Scientific classification
- Domain: Eukaryota
- Kingdom: Animalia
- Phylum: Arthropoda
- Subphylum: Chelicerata
- Class: Arachnida
- Order: Araneae
- Infraorder: Araneomorphae
- Family: Lycosidae
- Genus: Anoteropsis
- Species: A. aerescens
- Binomial name: Anoteropsis aerescens (Goyen, 1887)
- Synonyms: Anoteropsis aerescens (Goyen, 1887) ; Artoriella maura (Urquhart, 1892) ; Dalmasicosa albovestita (Dalmas, 1917) ; Geolycosa albovestita (Dalmas, 1917) ; Lycosa aerescens Goyen, 1887 ; Lycosa albovestita Dalmas, 1917 ; Lycosa maura Urquhart, 1892, nomen dubium ; Pardosa aerescens (Goyen, 1887) ;

= Anoteropsis aerescens =

- Authority: (Goyen, 1887)
- Conservation status: NT

Species of spider

Anoteropsis aerescens is a species of wolf spiders that is endemic to New Zealand.

==Taxonomy==
This species was first described as Lycosa aerescens in 1887 by Peter Goyen from male and female specimens.
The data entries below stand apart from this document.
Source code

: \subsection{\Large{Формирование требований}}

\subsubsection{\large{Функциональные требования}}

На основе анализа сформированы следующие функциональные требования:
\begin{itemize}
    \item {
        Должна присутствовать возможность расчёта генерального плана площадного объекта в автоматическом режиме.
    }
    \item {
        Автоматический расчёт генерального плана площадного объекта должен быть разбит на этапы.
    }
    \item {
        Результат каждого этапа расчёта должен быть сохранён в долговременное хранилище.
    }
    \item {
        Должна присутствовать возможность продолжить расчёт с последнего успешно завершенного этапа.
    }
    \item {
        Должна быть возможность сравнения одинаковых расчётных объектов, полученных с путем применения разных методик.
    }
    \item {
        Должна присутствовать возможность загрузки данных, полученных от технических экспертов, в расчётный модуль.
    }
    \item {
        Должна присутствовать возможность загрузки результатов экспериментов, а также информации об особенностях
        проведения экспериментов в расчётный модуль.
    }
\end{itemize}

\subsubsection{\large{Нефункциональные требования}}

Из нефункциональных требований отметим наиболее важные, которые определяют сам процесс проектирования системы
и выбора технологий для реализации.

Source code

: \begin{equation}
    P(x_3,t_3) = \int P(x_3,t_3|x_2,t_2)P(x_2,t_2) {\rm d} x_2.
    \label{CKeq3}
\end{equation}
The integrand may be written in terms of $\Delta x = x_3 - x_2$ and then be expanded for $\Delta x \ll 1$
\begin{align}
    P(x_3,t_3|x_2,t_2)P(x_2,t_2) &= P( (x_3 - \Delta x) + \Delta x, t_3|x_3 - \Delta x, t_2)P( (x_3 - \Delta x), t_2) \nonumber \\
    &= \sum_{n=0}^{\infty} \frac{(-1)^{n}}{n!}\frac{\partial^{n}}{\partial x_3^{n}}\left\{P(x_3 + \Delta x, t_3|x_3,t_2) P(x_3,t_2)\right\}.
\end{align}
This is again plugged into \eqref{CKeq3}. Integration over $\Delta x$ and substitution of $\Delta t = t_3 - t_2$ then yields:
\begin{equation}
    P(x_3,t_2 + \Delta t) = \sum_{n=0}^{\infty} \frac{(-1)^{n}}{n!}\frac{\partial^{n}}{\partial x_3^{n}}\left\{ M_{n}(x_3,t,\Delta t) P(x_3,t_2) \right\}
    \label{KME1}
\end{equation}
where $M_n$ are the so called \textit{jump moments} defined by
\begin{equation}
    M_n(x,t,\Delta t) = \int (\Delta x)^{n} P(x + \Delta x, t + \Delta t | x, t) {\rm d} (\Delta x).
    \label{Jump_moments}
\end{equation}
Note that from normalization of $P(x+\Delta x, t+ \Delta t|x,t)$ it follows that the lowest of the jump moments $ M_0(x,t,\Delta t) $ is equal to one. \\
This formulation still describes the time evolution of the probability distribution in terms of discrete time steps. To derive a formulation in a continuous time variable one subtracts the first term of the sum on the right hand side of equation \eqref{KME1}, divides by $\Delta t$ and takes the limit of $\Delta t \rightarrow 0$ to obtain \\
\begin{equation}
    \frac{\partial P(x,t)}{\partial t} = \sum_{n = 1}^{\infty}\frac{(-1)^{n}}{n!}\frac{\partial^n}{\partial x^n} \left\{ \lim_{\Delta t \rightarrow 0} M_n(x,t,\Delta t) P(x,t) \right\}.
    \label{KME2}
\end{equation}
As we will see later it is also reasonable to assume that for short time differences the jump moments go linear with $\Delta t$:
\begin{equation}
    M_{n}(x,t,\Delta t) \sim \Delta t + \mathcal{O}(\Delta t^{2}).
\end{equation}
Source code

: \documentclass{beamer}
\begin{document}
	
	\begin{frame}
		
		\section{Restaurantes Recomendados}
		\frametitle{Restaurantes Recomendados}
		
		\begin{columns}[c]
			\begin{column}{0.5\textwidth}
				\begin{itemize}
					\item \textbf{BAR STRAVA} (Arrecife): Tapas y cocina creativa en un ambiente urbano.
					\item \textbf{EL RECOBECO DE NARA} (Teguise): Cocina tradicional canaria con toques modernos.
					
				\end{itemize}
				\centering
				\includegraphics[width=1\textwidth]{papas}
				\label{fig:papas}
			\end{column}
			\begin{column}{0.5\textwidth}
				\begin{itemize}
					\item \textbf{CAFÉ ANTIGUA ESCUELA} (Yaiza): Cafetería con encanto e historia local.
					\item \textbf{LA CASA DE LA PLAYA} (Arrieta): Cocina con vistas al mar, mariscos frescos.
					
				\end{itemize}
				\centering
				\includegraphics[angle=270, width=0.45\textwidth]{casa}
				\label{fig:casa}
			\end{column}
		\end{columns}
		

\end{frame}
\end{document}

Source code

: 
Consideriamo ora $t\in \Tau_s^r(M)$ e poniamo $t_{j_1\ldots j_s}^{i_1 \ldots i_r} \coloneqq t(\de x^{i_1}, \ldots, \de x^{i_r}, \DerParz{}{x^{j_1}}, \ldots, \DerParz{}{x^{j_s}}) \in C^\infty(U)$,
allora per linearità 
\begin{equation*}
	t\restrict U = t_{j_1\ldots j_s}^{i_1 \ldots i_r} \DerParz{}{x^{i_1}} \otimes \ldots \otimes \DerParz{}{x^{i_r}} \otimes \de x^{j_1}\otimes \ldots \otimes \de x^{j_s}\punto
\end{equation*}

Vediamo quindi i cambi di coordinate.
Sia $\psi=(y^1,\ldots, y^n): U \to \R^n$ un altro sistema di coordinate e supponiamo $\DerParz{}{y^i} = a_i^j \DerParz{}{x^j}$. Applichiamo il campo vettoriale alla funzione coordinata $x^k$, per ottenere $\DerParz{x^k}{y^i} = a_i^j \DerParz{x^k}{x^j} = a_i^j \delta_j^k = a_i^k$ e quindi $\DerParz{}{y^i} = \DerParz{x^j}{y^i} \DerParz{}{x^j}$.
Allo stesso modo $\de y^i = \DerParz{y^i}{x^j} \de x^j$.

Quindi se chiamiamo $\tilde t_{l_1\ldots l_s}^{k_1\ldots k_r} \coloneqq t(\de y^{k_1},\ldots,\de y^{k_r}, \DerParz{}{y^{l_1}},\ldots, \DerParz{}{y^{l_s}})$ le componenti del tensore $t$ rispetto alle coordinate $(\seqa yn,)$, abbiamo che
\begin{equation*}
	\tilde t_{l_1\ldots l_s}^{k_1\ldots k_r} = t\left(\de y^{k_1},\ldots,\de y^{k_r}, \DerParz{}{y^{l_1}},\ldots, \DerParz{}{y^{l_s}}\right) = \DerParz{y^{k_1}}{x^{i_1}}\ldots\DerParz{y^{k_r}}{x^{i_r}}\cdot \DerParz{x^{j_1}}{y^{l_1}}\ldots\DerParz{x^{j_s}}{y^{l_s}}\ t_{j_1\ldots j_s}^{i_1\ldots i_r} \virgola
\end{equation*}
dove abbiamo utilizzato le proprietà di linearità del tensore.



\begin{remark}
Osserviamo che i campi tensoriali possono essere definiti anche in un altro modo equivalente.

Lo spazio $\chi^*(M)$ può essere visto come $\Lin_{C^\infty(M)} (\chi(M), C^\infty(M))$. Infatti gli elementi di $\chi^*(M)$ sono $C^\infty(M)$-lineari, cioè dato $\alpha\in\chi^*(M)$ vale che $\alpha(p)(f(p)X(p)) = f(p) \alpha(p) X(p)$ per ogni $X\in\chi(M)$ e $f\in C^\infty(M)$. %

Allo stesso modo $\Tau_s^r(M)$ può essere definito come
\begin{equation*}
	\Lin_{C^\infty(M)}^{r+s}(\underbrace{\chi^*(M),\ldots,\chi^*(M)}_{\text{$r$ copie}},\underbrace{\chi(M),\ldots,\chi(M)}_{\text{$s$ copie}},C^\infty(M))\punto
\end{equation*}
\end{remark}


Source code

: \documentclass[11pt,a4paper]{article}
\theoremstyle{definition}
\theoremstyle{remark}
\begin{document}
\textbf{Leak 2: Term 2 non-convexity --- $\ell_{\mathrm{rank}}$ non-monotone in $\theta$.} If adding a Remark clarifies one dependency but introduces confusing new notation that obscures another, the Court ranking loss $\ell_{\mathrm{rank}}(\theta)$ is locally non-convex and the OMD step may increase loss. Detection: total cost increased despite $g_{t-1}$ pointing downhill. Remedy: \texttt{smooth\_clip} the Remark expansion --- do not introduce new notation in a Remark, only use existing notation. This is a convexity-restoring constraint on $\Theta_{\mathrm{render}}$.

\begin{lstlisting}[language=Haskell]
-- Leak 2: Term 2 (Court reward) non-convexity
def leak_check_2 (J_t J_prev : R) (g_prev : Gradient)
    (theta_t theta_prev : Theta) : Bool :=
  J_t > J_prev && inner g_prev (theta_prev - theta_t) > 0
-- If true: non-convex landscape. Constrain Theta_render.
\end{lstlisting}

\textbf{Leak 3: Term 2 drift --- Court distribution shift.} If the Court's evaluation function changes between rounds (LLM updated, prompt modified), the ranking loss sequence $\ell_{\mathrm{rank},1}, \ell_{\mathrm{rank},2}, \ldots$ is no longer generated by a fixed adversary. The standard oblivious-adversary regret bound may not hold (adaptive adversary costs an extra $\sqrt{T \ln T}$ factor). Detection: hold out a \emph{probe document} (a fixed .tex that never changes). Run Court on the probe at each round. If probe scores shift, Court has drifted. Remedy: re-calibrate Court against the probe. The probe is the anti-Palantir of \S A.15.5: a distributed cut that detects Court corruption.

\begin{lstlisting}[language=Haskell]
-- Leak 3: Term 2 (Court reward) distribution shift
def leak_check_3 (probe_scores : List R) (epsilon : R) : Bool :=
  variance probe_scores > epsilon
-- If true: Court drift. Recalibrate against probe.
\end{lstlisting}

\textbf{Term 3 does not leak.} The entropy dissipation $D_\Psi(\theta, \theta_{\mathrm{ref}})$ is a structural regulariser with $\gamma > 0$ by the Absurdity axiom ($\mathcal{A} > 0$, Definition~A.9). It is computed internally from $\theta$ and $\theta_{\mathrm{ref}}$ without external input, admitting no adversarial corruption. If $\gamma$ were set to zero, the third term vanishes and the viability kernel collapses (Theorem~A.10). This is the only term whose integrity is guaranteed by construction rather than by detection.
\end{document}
It has undergone numerous redescriptions. The most recent redescription was in 2002. The species name aerescens is derived from Latin. Aeramen means bronze.

== Description ==
The male is recorded at 5.2-10.3mm in length whereas the female is 5.9-12.5mm.The carapace is coloured dark brown with whitish hairs. The legs are dark brown with yellow brown markings. The abdomen is grey with black and yellowish markings dorsally. It can be distinguished from all other Anoteropsis species by the shape of the median apophysis of the male bulb and the external sclerites of the female epigyne, especially the wide median septum.

== Distribution ==
This species is widespread throughout New Zealand.

== Conservation status ==
Under the New Zealand Threat Classification System, this species is listed as "Not Threatened".